I moved to Arizona when I was fourteen- smack in the middle of my eighth grade year. My new honors English class had
just embarked on this "research project" paper that was, for an eighth-grader from Bullshit School System, FL, fairly ambitious. It was the first paper I'd ever been assigned that had to be typed, had to be ten pages, and had to include sources. I was mortified and overwhelmed. And also pretty pissed, since I could have avoided the stupid project completely if my stupid dad had been transferred from his stupid company in stupid March instead of stupid February. Stupid.
I decided that I would do a comparison/contrast paper (oh, how I long for the always steady "comparison/contrast" papers of yesteryear! Explicator! I hear your two-paragraph synopses calling!) on Egyptian versus Greek and Roman mythology.

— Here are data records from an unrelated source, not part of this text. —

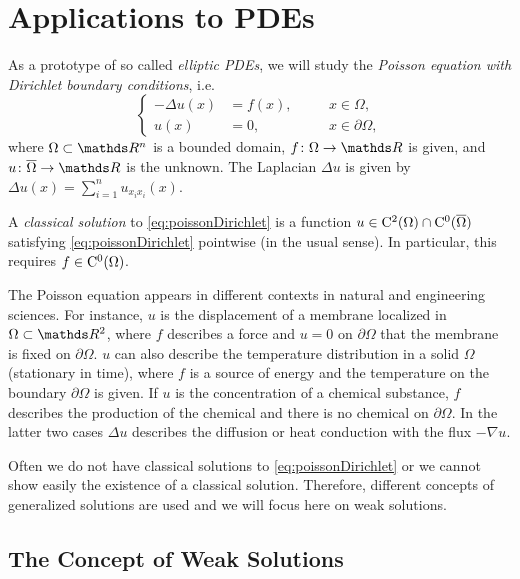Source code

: \chapter{Applications to PDEs}
\label{chap:appsToPDEs}

As a prototype of so called \emph{elliptic PDEs}, we will study the \emph{Poisson equation with Dirichlet boundary conditions}, i.e.
\begin{equation}
  \label{eq:poissonDirichlet}
  \left\{
    \begin{alignedat}{2}
    -\Delta u(x) &= f(x), &&\quad x \in \Omega, \\
    u(x) &= 0, &&\quad x \in \partial\Omega,
    \end{alignedat}
    \right.
\end{equation}
where $\Omega \subset \R^n$ is a bounded domain, $f \colon \Omega \to \R$ is given, and $u \colon \overline \Omega \to \R$ is the unknown.
The Laplacian $\Delta u$ is given by $\Delta u(x) = \sum_{i = 1}^n u_{x_i x_i}(x)$.

\begin{defn}
  A \emph{classical solution} to \eqref{eq:poissonDirichlet} is a function $u \in \mathrm{C}^2(\Omega) \cap \mathrm{C}^0(\overline\Omega)$ satisfying \eqref{eq:poissonDirichlet} pointwise (in the usual sense).
  In particular, this requires $f \in \mathrm{C}^0(\Omega)$.
\end{defn}

  The Poisson equation appears in different contexts in natural and engineering sciences.
  For instance, $u$ is the displacement of a membrane localized in $\Omega \subset \R^2$, where $f$ describes a force and $u = 0$ on $\partial\Omega$ that the membrane is fixed on $\partial\Omega$.
  $u$ can also describe the temperature distribution in a solid $\Omega$ (stationary in time), where $f$ is a source of energy and the temperature on the boundary $\partial\Omega$ is given.
  If $u$ is the concentration of a chemical substance, $f$ describes the production of the chemical and there is no chemical on $\partial\Omega$.
  In the latter two cases $\Delta u$ describes the diffusion or heat conduction with the flux $-\nabla u$.

  Often we do not have classical solutions to \eqref{eq:poissonDirichlet} or we cannot show easily the existence of a classical solution.
  Therefore, different concepts of generalized solutions are used and we will focus here on weak solutions.

\section{The Concept of Weak Solutions}
\label{sec:weakSolutions}

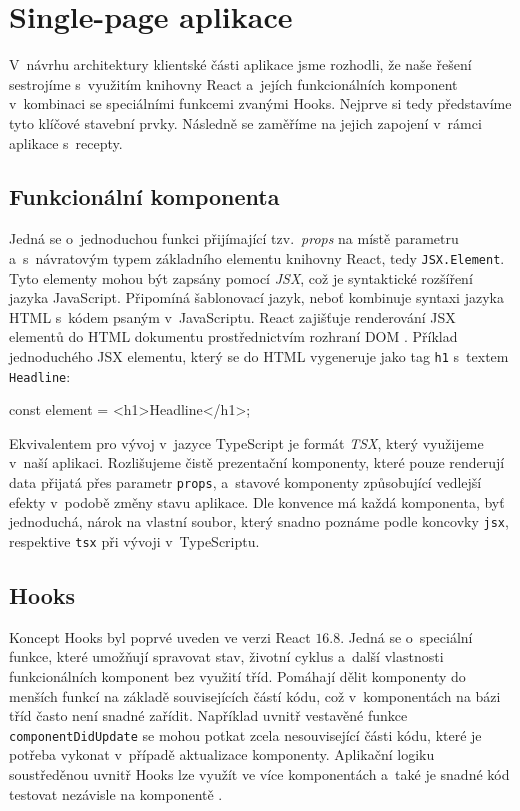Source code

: \section{Single-page aplikace}

V~návrhu architektury klientské části aplikace jsme rozhodli, že naše řešení sestrojíme s~využitím knihovny React a~jejích funkcionálních komponent v~kombinaci se speciálními funkcemi zvanými Hooks. Nejprve si tedy představíme tyto klíčové stavební prvky. Následně se zaměříme na jejich zapojení v~rámci aplikace s~recepty.

\subsection{Funkcionální komponenta}

Jedná se o~jednoduchou funkci přijímající tzv.~\emph{props} na místě parametru a~s~návratovým typem základního elementu knihovny React, tedy \texttt{JSX.Element}. Tyto elementy mohou být zapsány pomocí \emph{JSX}, což je syntaktické rozšíření jazyka JavaScript. Připomíná šablonovací jazyk, neboť kombinuje syntaxi jazyka HTML s~kódem psaným v~JavaScriptu. React zajišťuje renderování JSX elementů do HTML dokumentu prostřednictvím rozhraní DOM \citep{jsx-intro}. Příklad jednoduchého JSX elementu, který se do HTML vygeneruje jako tag \texttt{h1} s~textem \texttt{Headline}:

\begin{code}
const element = <h1>Headline</h1>;
\end{code}

Ekvivalentem pro vývoj v~jazyce TypeScript je formát \emph{TSX}, který využijeme v~naší aplikaci. Rozlišujeme čistě prezentační komponenty, které pouze renderují data přijatá přes parametr \texttt{props}, a~stavové komponenty způsobující vedlejší efekty v~podobě změny stavu aplikace. Dle konvence má každá komponenta, byť jednoduchá, nárok na vlastní soubor, který snadno poznáme podle koncovky \texttt{jsx}, respektive \texttt{tsx} při vývoji v~TypeScriptu.

\subsection{Hooks}

Koncept Hooks byl poprvé uveden ve verzi React $16.8$. Jedná se o~speciální funkce, které umožňují spravovat stav, životní cyklus a~další vlastnosti funkcionálních komponent bez využití tříd. Pomáhají dělit komponenty do menších funkcí na základě souvisejících částí kódu, což v~komponentách na bázi tříd často není snadné zařídit. Například uvnitř vestavěné funkce \texttt{componentDidUpdate} se mohou potkat zcela nesouvisející části kódu, které je potřeba vykonat v~případě aktualizace komponenty. Aplikační logiku soustředěnou uvnitř Hooks lze využít ve více komponentách a~také je snadné kód testovat nezávisle na komponentě \citep{react-hooks}.

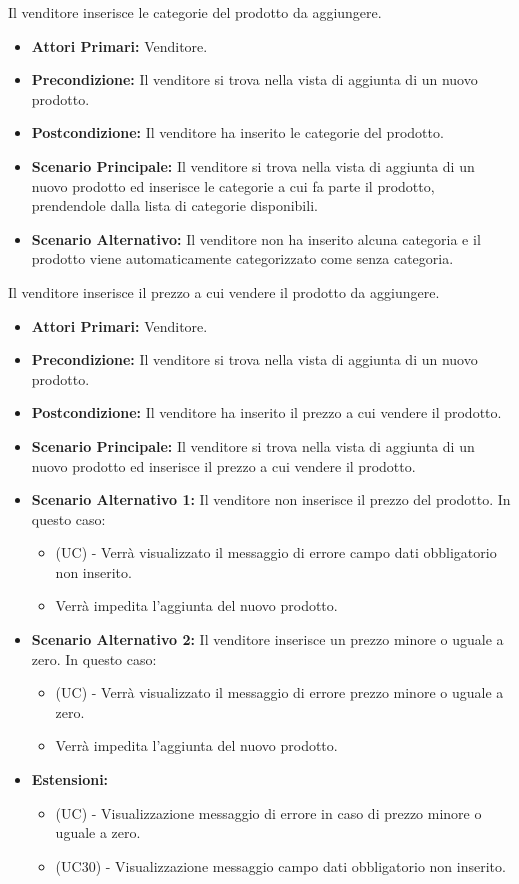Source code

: Il venditore inserisce le categorie del prodotto da aggiungere.
\begin{itemize}
    \item \textbf{Attori Primari:} Venditore.
    \item \textbf{Precondizione:} Il venditore si trova nella vista di aggiunta di un nuovo prodotto.
    \item \textbf{Postcondizione:} Il venditore ha inserito le categorie del prodotto.
    \item \textbf{Scenario Principale:} Il venditore si trova nella vista di aggiunta di un nuovo prodotto ed inserisce le categorie a cui fa parte il prodotto, prendendole dalla lista di categorie disponibili.
    \item \textbf{Scenario Alternativo:} Il venditore non ha inserito alcuna categoria e il prodotto viene automaticamente categorizzato come senza categoria.
\end{itemize}

Il venditore inserisce il prezzo a cui vendere il prodotto da aggiungere.
\begin{itemize}
    \item \textbf{Attori Primari:} Venditore.
    \item \textbf{Precondizione:} Il venditore si trova nella vista di aggiunta di un nuovo prodotto.
    \item \textbf{Postcondizione:} Il venditore ha inserito il prezzo a cui vendere il prodotto.
    \item \textbf{Scenario Principale:} Il venditore si trova nella vista di aggiunta di un nuovo prodotto ed inserisce il prezzo a cui vendere il prodotto.
    \item \textbf{Scenario Alternativo 1:} Il venditore non inserisce il prezzo del prodotto. In questo caso:
    \begin{itemize}
        \item (UC) - Verrà visualizzato il messaggio di errore campo dati obbligatorio non inserito.
        \item Verrà impedita l'aggiunta del nuovo prodotto.
    \end{itemize}
    \item \textbf{Scenario Alternativo 2:} Il venditore inserisce un prezzo minore o uguale a zero. In questo caso:
    \begin{itemize}
        \item (UC) - Verrà visualizzato il messaggio di errore prezzo minore o uguale a zero.
        \item Verrà impedita l'aggiunta del nuovo prodotto.
    \end{itemize}
    \item \textbf{Estensioni:}
    \begin{itemize}
        \item (UC) - Visualizzazione messaggio di errore in caso di prezzo minore o uguale a zero.
        \item (UC30) - Visualizzazione messaggio campo dati obbligatorio non inserito.
    \end{itemize}
\end{itemize}

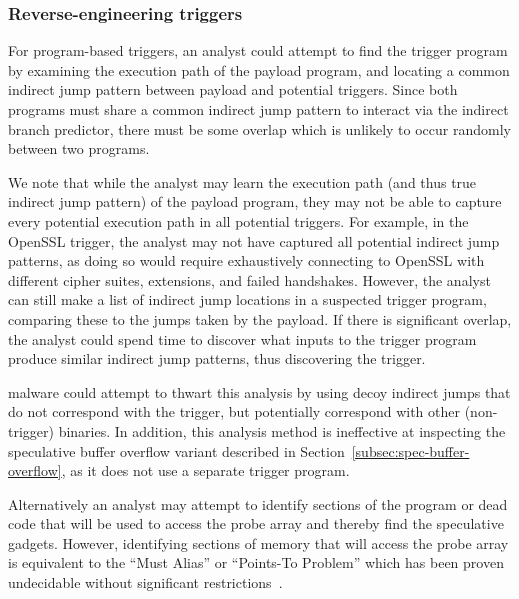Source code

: \subsubsection{Reverse-engineering triggers}
For program-based triggers, an analyst could attempt to find the trigger program
by examining the execution path of the payload program, and locating a common
indirect jump pattern between payload and potential triggers. Since both
programs must share a common indirect jump pattern to interact via the indirect
branch predictor, there must be some overlap which is unlikely to occur randomly
between two programs.

We note that while the analyst may learn the execution path (and thus true
indirect jump pattern) of the payload program, they may not be able to capture
every potential execution path in all potential triggers. For example, in the
OpenSSL trigger, the analyst may not have captured all potential indirect jump
patterns, as doing so would require exhaustively connecting to OpenSSL with
different cipher suites, extensions, and failed handshakes. However, the analyst
can still make a list of indirect jump locations in a suspected trigger program,
comparing these to the jumps taken by the payload. If there is significant
overlap, the analyst could spend time to discover what inputs to the trigger
program produce similar indirect jump patterns, thus discovering the trigger.

\speculake malware could attempt to thwart this analysis by using decoy indirect
jumps that do not correspond with the trigger, but potentially correspond with
other (non-trigger) binaries. In addition, this analysis method is ineffective
at inspecting the speculative buffer overflow variant described in
Section~\ref{subsec:spec-buffer-overflow}, as it does not use a separate trigger
program.

Alternatively an analyst may attempt to identify sections of the program or dead 
code that will be used to access the probe array and thereby find the speculative 
gadgets. However, identifying sections of memory that will access the probe 
array is equivalent to the ``Must Alias'' or ``Points-To Problem'' which has been 
proven undecidable without significant 
restrictions~\cite{ramalingam1994undecidability,landi1992undecidability}.

%
%


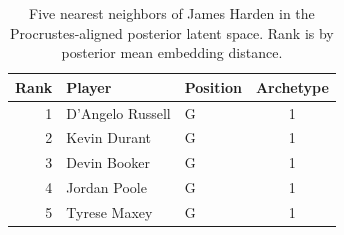 \begin{table}[htbp]
  \centering\small
  \begin{tabular}{rllc}
    \toprule
    Rank & Player & Position & Archetype \\
    \midrule
    1 & D'Angelo Russell & G & 1 \\
    2 & Kevin Durant & G & 1 \\
    3 & Devin Booker & G & 1 \\
    4 & Jordan Poole & G & 1 \\
    5 & Tyrese Maxey & G & 1 \\
    \bottomrule
  \end{tabular}
  \caption{Five nearest neighbors of James Harden in the Procrustes-aligned posterior latent space. Rank is by posterior mean embedding distance.}
  \label{tab:James_Harden_neighbors}
\end{table}

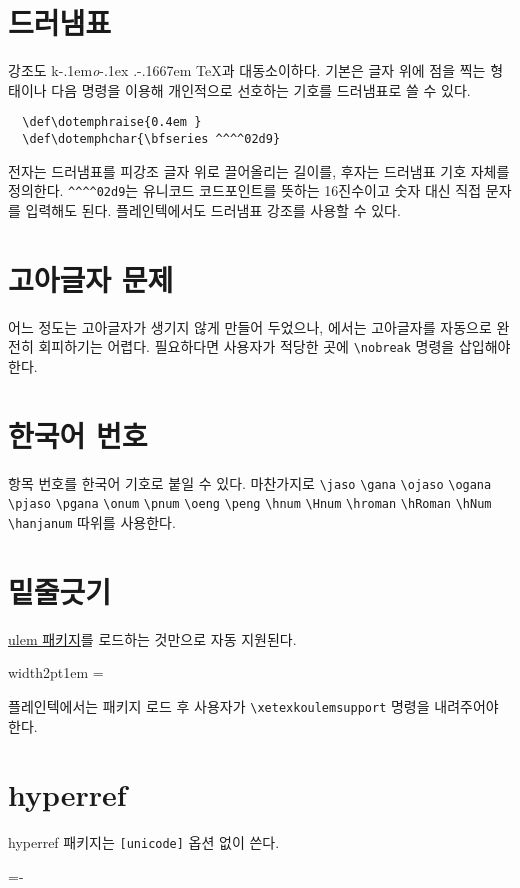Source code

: \documentclass[a4paper]{article}
\def\dotemphraise{0.2em}
\def\logoko{\textsf{k}\kern-.1em\textit{o}}
\def\kotex{\logoko\kern-.1ex .\kern-.1667em \TeX}
\newenvironment{plaintex}
  {\par\medskip\leavevmode\hbox\bgroup
    \color{white!80!black}\vrule width2pt\color{black}\kern1em
    \vbox\bgroup\hsize=\dimexpr\textwidth-12pt\relax
    \small
  }{\egroup\egroup\par\medskip}
\begin{document}
\section{드러냄표}
 강조도 \kotex 과 대동소이하다.
기본은 글자 위에 점을 찍는 형태이나 다음 명령을 이용해 개인적으로 선호하는
기호를 드러냄표로 쓸 수 있다.
\begin{verbatim}
  \def\dotemphraise{0.4em }
  \def\dotemphchar{\bfseries ^^^^02d9}
\end{verbatim}
전자는 드러냄표를 피강조 글자 위로 끌어올리는 길이를,
후자는 드러냄표 기호 자체를 정의한다.
\verb|^^^^02d9|는 유니코드 코드포인트를 뜻하는 16진수이고
숫자 대신 직접 문자를 입력해도 된다.
플레인텍에서도 드러냄표 강조를 사용할 수 있다.

\section{고아글자 문제}
어느 정도는 고아글자가 생기지 않게 만들어 두었으나,
\XeTeX 에서는 고아글자를 자동으로 완전히 회피하기는 어렵다.
필요하다면 사용자가 적당한 곳에 \verb|\nobreak| 명령을 삽입해야 한다.

\section{한국어 번호}
항목 번호를 한국어 기호로 붙일 수 있다.  마찬가지로
\verb|\jaso| \verb|\gana| \verb|\ojaso| \verb|\ogana| \verb|\pjaso|
\verb|\pgana| \verb|\onum| \verb|\pnum| \verb|\oeng| \verb|\peng|
\verb|\hnum| \verb|\Hnum| \verb|\hroman| \verb|\hRoman| \verb|\hNum|
\verb|\hanjanum|
따위를 사용한다.

\section{밑줄긋기}
 \uline{ulem 패키지}를 로드하는 것만으로 자동 지원된다.
\begin{plaintex}
플레인텍에서는 패키지 로드 후 사용자가 \verb|\xetexkoulemsupport|
명령을 내려주어야 한다.
\end{plaintex}

\section{hyperref}
hyperref 패키지는 \verb+[unicode]+ 옵션 없이 쓴다.

\begin{flushright}
  \fboxsep=-\fboxrule
\end{flushright}
\end{document}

Every day after school my mom would pick me up from school (generally from the office of either the nurse or the principal as there were a group of girls who thought that the pointy new girl needed to have basketballs thrown at her skull EVERY AFTERNOON) and drive me to the public library so that I could do research. She would drop me off, run whatever "secret crack run" errands moms see to, and then gather me up a couple of hours later. What
I would generally do is about nine or ten solid minutes of mythology scouring, and then I would read two hours worth of Jean Auel's
Clan of the Cave Bear novels. I was transfixed! Would Ayla survive alone outside of her clan? Would little Durc be alright without his mother?? I had to know. And then, as the eighth-grade deadline loomed closer; would Ayla and Jondolar make it back to his people, beyond the Great Mother River??? Argh! I finished the third book in the trilogy (positively white-knuckled at the thought of having to wait a whole
year until the latest sequel was published), sighed, and started writing the mythology paper... that was due in twelve hours. My poor mom had to sit up all night at the typewriter and transcribe my longhand accounts of Zeus and Ra thanks to my inability to focus or prioritize. When the paper was through, I remember having to fill out this weird checklist for the teacher: what were the strong points of my paper? What were the weak ones? What grade would I give this paper? Sitting in class with a paper that I had spent
maybe a cumulative five hours on, I was awash in personal anguish and disavowal. "Why hadn't I worked harder??"... "MY PAPER
SUCKS!"... that kind of thing. I checked that I thought my paper deserved a B-minus or a C. I was devastated. Stupid Cave Bear! Stupid Ayla.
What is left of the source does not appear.